St. Paul, Minn., Voters Approve Contentious Trash Collection System

The Star Tribune reports that those who showed up on Election Day to support the citywide service outnumbered opponents by nearly 14,000.

After a year of contentious debate, St. Paul, Minn., voters on November 5 voted "yes" to continue the city’s controversial trash collection system.

The Star Tribune reports that those who showed up on Election Day to support the citywide service outnumbered opponents by nearly 14,000. The public’s support for the system also spared the City Council from imposing a massive property tax increase, which is something the council said it would have to do to pay haulers, if voters outlawed the quarterly billing that currently pays for it, according to the report.

City residents used to be able to choose which trash company they wanted to use and negotiate their own rates. The city has since switched to organized pickup with flat rates in an effort to reduce truck traffic on residential streets.

After numerous arguments over the future of the city’s trash collection system, the matter went to the state Supreme Court, which ordered on August 22 that the issue be put to voters during a citywide referendum on November 5.

Star Tribune has more information:

By a nearly 2-to-1 ratio, St. Paul voters on Tuesday put a lid on the city’s trash fight by saying “Yes” to continuing the city’s organized trash collection system.
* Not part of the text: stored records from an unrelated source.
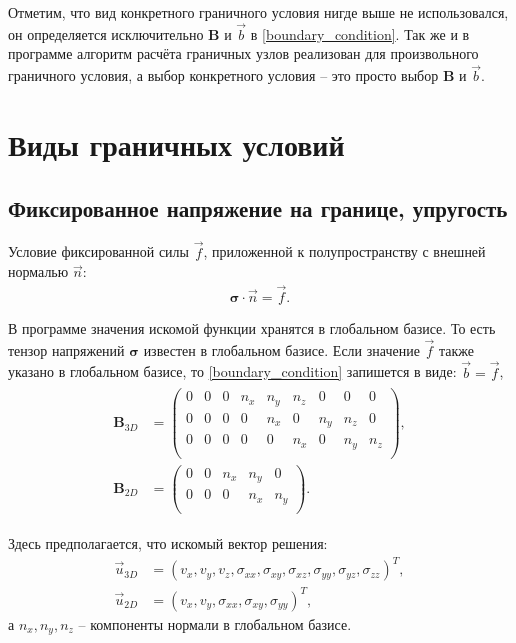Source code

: Отметим, что вид конкретного граничного условия нигде выше не использовался, он определяется исключительно 
$\mathbf{B}$ и $\vec{b}$ в \eqref{boundary_condition}. Так же и в программе алгоритм расчёта граничных узлов реализован для произвольного граничного условия, а выбор конкретного условия -- это просто выбор $\mathbf{B}$ и $\vec{b}$.
 

\section{Виды граничных условий}

\subsection{Фиксированное напряжение на границе, упругость}

Условие фиксированной силы $\vec{f}$, приложенной к полупространству с внешней нормалью $\vec{n}$:
\begin{eqnarray}
\label{fixed_force}
	\mathbf{\sigma} \cdot \vec{n} = \vec{f}.
\end{eqnarray}

В программе значения искомой функции хранятся в глобальном базисе. То есть тензор напряжений $\mathbf{\sigma}$ известен в глобальном базисе. Если значение $\vec{f}$ также указано в глобальном базисе, то \eqref{boundary_condition} запишется в виде: $\vec{b} = \vec{f}$,
\begin{align}
\label{fixed_force_global_basis}
\begin{split}
	\mathbf{B}_{3D} &=
	\left( \begin{array}{cccccccccccc}
	 0 & 0 & 0 & n_x & n_y & n_z & 0 & 0 & 0 \\
	 0 & 0 & 0 & 0 & n_x & 0 & n_y & n_z & 0 \\
	 0 & 0 & 0 & 0 & 0 & n_x & 0 & n_y & n_z \\
	\end{array} \right), \\
	\mathbf{B}_{2D} &=
	\left( \begin{array}{cccccccccccc}
	 0 & 0 & n_x & n_y & 0 \\
	 0 & 0 & 0 & n_x & n_y \\
	\end{array} \right).
\end{split}
\end{align}

Здесь предполагается, что искомый вектор решения:
\begin{align}
	\vec{u}_{3D} &= (v_x,v_y,v_z,\sigma_{xx},\sigma_{xy},\sigma_{xz},\sigma_{yy},\sigma_{yz},\sigma_{zz})^{T}, \\
	\vec{u}_{2D} &= (v_x,v_y,\sigma_{xx},\sigma_{xy},\sigma_{yy})^{T},
\end{align}
а $n_x, n_y, n_z$ -- компоненты нормали в глобальном базисе.


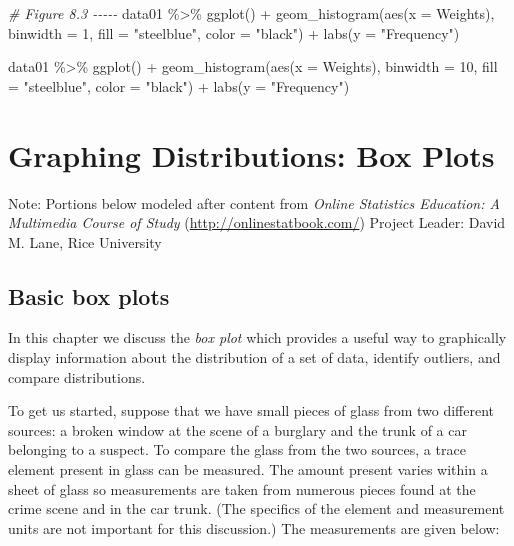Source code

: \documentclass[
]{book}
\newenvironment{Shaded}{\begin{snugshade}}{\end{snugshade}}
\newcommand{\AttributeTok}[1]{\textcolor[rgb]{0.77,0.63,0.00}{#1}}
\newcommand{\CommentTok}[1]{\textcolor[rgb]{0.56,0.35,0.01}{\textit{#1}}}
\newcommand{\DecValTok}[1]{\textcolor[rgb]{0.00,0.00,0.81}{#1}}
\newcommand{\FunctionTok}[1]{\textcolor[rgb]{0.00,0.00,0.00}{#1}}
\newcommand{\NormalTok}[1]{#1}
\newcommand{\SpecialCharTok}[1]{\textcolor[rgb]{0.00,0.00,0.00}{#1}}
\newcommand{\StringTok}[1]{\textcolor[rgb]{0.31,0.60,0.02}{#1}}
\begin{document}
\begin{Shaded}
\begin{Highlighting}[]
\CommentTok{\# Figure 8.3 {-}{-}{-}{-}{-}}
\NormalTok{data01 }\SpecialCharTok{\%\textgreater{}\%} \FunctionTok{ggplot}\NormalTok{() }\SpecialCharTok{+} 
  \FunctionTok{geom\_histogram}\NormalTok{(}\FunctionTok{aes}\NormalTok{(}\AttributeTok{x =}\NormalTok{ Weights), }\AttributeTok{binwidth =} \DecValTok{1}\NormalTok{, }\AttributeTok{fill =} \StringTok{"steelblue"}\NormalTok{, }\AttributeTok{color =} \StringTok{"black"}\NormalTok{) }\SpecialCharTok{+} 
  \FunctionTok{labs}\NormalTok{(}\AttributeTok{y =} \StringTok{"Frequency"}\NormalTok{)}

\NormalTok{data01 }\SpecialCharTok{\%\textgreater{}\%} \FunctionTok{ggplot}\NormalTok{() }\SpecialCharTok{+} 
  \FunctionTok{geom\_histogram}\NormalTok{(}\FunctionTok{aes}\NormalTok{(}\AttributeTok{x =}\NormalTok{ Weights), }\AttributeTok{binwidth =} \DecValTok{10}\NormalTok{, }\AttributeTok{fill =} \StringTok{"steelblue"}\NormalTok{, }\AttributeTok{color =} \StringTok{"black"}\NormalTok{) }\SpecialCharTok{+} 
  \FunctionTok{labs}\NormalTok{(}\AttributeTok{y =} \StringTok{"Frequency"}\NormalTok{)}
\end{Highlighting}
\end{Shaded}

\hypertarget{graphing-distributions-box-plots}{%
\chapter{Graphing Distributions: Box Plots}\label{graphing-distributions-box-plots}}

Note: Portions below modeled after content from
\emph{Online Statistics Education: A Multimedia Course of Study}
(\url{http://onlinestatbook.com/}) Project Leader: David M. Lane, Rice University

\hypertarget{basic-box-plots}{%
\section{Basic box plots}\label{basic-box-plots}}

In this chapter we discuss the \emph{box plot} which provides a useful way to graphically
display information about the distribution of a set of data,
identify outliers, and compare distributions.

To get us started, suppose that we have small pieces of glass from two different
sources: a broken window at the scene of a burglary and the trunk of a car
belonging to a suspect. To compare the glass from the two sources, a trace
element present in glass can be measured. The amount present varies within
a sheet of glass so measurements are taken from numerous pieces found at the
crime scene and in the car trunk. (The specifics of the element and measurement
units are not important for this discussion.) The measurements are given below:
\end{document}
Now, say the victors of a trash war that has roiled the city for the past year, it’s time to turn their attention to more important issues — affordable housing, public safety and climate change.

“If we can take this step together, we can start to really take bold steps together,” said JaNaé Bates, communications director of Isaiah, a faith-based coalition that in the weeks before Tuesday’s vote knock on 7,500 doors, texted more than 20,000 voters and made a “Vote Yes” video that was viewed more than 200,000 times. “This vote was always about way more than trash.”